[TASK INSTRUCTIONS]
Write out every line exactly, from the start of the records below to the line with "Existen diferentes personajes", and stop there. Don't write out the pictures.
BEGIN DATASET RECORDS
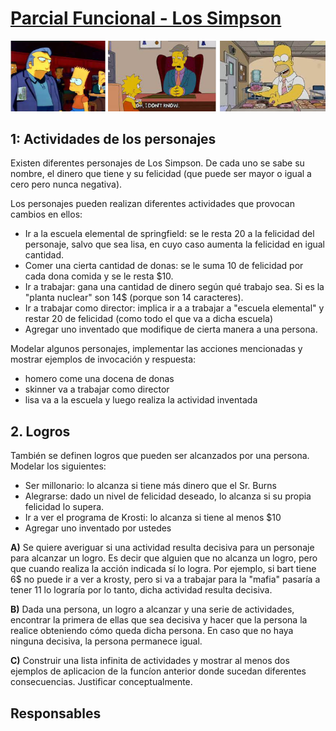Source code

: # [Parcial Funcional - Los Simpson](https://docs.google.com/document/d/1fIdfbyhyio8K2Wx9GaEZZ5cjU8P1rY8ZzdO2p4SP4OE/edit)

![Tres imagenes de Los Simpsons](ImagenSipmsons.png)

## 1: Actividades de los personajes
Existen diferentes personajes de Los Simpson. De cada uno se sabe su nombre, el dinero que tiene y su felicidad (que puede ser mayor o igual a cero pero nunca negativa). 

Los personajes pueden realizan diferentes actividades que provocan cambios en ellos: 
+ Ir a la escuela elemental de springfield: se le resta 20 a la felicidad del personaje, salvo que sea lisa, en cuyo caso aumenta la felicidad en igual cantidad.
+ Comer una cierta cantidad de donas: se le suma 10 de felicidad por cada dona comida y se le resta $10.
+ Ir a trabajar: gana una cantidad de dinero según qué trabajo sea. Si es la "planta nuclear" son 14$ (porque son 14 caracteres).
+ Ir a trabajar como director: implica ir a a trabajar a "escuela elemental" y restar 20 de felicidad (como todo el que va a dicha escuela) 
+ Agregar uno inventado que modifique de cierta manera a una persona.

Modelar algunos personajes, implementar las acciones mencionadas y mostrar ejemplos de invocación y respuesta:
+ homero come una docena de donas
+ skinner va a trabajar como director
+ lisa va a la escuela y luego realiza la actividad inventada

## 2. Logros
También se definen logros que pueden ser alcanzados por una persona. Modelar los siguientes:
+ Ser millonario: lo alcanza  si tiene más dinero que el Sr. Burns 
+ Alegrarse: dado un nivel de felicidad deseado, lo alcanza si su propia felicidad lo supera.
+ Ir a ver el programa de Krosti: lo  alcanza si tiene al menos $10
+ Agregar uno inventado por ustedes

**A)** Se quiere averiguar si una actividad resulta decisiva para un personaje para alcanzar un logro. Es decir que alguien que no alcanza un logro, pero que cuando realiza la acción indicada sí lo logra.  Por ejemplo, si bart tiene 6$ no puede ir a ver a krosty, pero si va a trabajar para la "mafia" pasaría a tener 11 lo lograría por lo tanto, dicha actividad resulta decisiva.

**B)** Dada una persona, un logro a alcanzar y una serie de actividades, encontrar la primera de ellas que sea decisiva y hacer que la persona la realice obteniendo cómo queda dicha persona. En caso que no haya ninguna decisiva, la persona permanece igual. 

**C)** Construir una lista infinita de actividades y mostrar al menos dos ejemplos de aplicacion de la funcíon anterior donde sucedan diferentes consecuencias. Justificar conceptualmente. 





## Responsables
END DATASET RECORDS
[COMPLETED EXERCISE]
Source code

: # [Parcial Funcional - Los Simpson](https://docs.google.com/document/d/1fIdfbyhyio8K2Wx9GaEZZ5cjU8P1rY8ZzdO2p4SP4OE/edit)

![Tres imagenes de Los Simpsons](ImagenSipmsons.png)

## 1: Actividades de los personajes
Existen diferentes personajes de Los Simpson. De cada uno se sabe su nombre, el dinero que tiene y su felicidad (que puede ser mayor o igual a cero pero nunca negativa). 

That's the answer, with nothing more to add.